- Directed by: Ravi Babu
- Screenplay by: Satyanand
- Story by: Ravi Babu
- Produced by: Prakash Babu Kadiyala
- Starring: Vikram Veer Sri Divya
- Cinematography: Sudhakar Reddy Yakkanti
- Edited by: Marthand K. Venkatesh
- Music by: Shekar Chandra
- Production company: Moving Images
- Release date: 10 December 2010;
- Country: India
- Language: Telugu

= Manasara (film) =

2010 film by Ravi Babu

Manasara is a 2010 Indian Telugu language romantic sports film directed by Ravi Babu and produced by Prakash Babu Kadiyala. The film stars debutants Vikram Veer and Sri Divya. The music was composed by Shekar Chandra with cinematography by Sudhakar Reddy Yakkanti and editing by Marthand K. Venkatesh. The film was released on 10 December 2010.

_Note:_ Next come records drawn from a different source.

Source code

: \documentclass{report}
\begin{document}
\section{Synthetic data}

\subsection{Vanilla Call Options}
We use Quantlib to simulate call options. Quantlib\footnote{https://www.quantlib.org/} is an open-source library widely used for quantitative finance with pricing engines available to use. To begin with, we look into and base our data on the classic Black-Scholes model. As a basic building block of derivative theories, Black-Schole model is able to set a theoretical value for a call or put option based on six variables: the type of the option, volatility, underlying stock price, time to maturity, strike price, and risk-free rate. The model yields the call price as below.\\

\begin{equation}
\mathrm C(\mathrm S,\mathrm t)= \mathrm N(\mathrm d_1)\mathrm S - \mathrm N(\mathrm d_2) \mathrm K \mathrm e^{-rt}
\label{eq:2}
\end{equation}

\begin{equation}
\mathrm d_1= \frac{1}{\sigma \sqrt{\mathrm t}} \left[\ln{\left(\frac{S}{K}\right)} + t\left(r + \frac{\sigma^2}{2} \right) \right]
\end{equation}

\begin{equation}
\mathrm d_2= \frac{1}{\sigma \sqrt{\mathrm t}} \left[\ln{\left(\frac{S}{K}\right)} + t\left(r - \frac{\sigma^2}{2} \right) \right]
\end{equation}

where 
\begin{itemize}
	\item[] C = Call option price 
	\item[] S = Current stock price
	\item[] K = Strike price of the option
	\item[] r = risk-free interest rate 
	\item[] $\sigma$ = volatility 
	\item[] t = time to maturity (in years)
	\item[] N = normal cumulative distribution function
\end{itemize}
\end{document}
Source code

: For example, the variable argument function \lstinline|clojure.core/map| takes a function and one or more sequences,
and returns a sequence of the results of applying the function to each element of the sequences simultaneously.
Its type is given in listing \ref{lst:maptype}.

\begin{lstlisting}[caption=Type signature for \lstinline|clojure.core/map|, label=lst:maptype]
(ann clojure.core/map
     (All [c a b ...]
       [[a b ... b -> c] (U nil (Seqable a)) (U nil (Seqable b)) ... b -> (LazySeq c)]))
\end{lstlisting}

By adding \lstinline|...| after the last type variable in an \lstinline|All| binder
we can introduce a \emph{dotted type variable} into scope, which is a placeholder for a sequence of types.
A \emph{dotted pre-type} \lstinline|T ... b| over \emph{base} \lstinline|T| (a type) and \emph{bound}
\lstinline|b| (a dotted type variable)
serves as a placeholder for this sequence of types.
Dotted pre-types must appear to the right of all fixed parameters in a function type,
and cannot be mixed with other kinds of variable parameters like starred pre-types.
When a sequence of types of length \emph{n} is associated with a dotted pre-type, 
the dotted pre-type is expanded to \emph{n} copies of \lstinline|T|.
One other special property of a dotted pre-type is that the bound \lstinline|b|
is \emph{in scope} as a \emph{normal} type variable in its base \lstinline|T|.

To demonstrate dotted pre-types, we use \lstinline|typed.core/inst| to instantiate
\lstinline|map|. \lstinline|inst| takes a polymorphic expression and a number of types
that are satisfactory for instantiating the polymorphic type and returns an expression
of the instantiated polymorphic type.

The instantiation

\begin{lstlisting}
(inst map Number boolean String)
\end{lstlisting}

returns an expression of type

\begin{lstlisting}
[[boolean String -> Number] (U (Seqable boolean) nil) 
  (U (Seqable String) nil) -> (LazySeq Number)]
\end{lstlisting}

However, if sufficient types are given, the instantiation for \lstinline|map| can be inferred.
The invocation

The film is set against the backdrop of Kalaripayattu, a martial art form that has its origins in Kerala.

== Plot ==

Rajapalayam in Kerala is a village where time has stood still, a maternal, ritualistic society where honour held its head and sword high. The village folk lived and breathed Kalaripayittu, which was their God, life, and justice, and were totally cut off from the modern world. Vikram's family had to move to this village when his father's job was transferred there.

Anjali is a village belle who teaches blind kids. Vikram falls in love with her, but conscious of his average looks, is not sure the pretty Anjali would accept him. His local benefactor Krishnan Kutty tells him that the secret to gaining a woman's love is not good looks but having a good heart. Vikram follows the advice, masks himself, and starts helping Anjali in difficult moments. The goodness of Vikram melts Anjali's heart, and she falls in love with him.

However, trouble is brewing in Anjali's home as her wicked stepmother tries to get Anjali closer to Rajan Pillai. Rajan was the national Kalaripayittu champ, and the devil incarnate when it came to women. He was also the brother of Anjali's stepmother. Rajan discovers Anjali's relationship with Vikram, and Anjali is locked up in her home. Rajan thrashes Vikram in front of Anjali and makes him lick his sandals in front of Anjali to show her Vikram's cowardice. Vikram's family is told to pack and leave town immediately.

Krishnan Kutty intervenes and calls for a meeting of the village elders. He tells them that Vikram's only mistake was falling in love and that Anjali was in love with him too. He tells them that since their society was maternal, the girls' wishes had to be respected. However, the village elders ordained that Vikram was not a local and had to forget the girl and leave, but on further persuasion by Krishan Kutty, they reconsidered their decision and delivered their verdict. Since the girl had two suitors, only a bout of Kalaripayittu would determine who her husband would be. The winner would get her hand. The gauntlet is thrown, and a boy with no knowledge of Kalaripayittu is pitted against the champ. Krishnan Kutty decides to train Vikram, and Anjali's father trains Rajan. Both Anjali's father and Krishnan Kutty were disciples of one master and had a score to settle. The bloody ten-round Kalaripayittu climax decides the fate of Anjali and Vikram.

== Music ==

Music for this movie was composed by Shekar Chandra.

| No. | Song | Singers | Length (m:ss) |
|---|---|---|---|
| 1 | "Nuvvila" | Krishna Chaitanya |  |
| 2 | "Parvaledu" | Geetha Madhuri |  |
| 3 | "O Pitchi Prema" | Ranjith |  |
| 4 | "Mella Mellaga" | Krishna Chaitanya, Geetha Madhuri |  |
| 5 | "Ninne Ninne" | Geetha Madhuri |  |
| 6 | "Aakasam Thala Vanchali" | Ranjith |  |
| 7 | "The Ballad of Krishnan Kutty" | Mano, Pranavi |  |

== Reception ==
Jeevi of Idlebrain.com wrote that "On the flip side, a better second half and an inspiring climax would have changed the commercial aspect of the movie". A critic from NDTV wrote that "the film has nothing big to offer".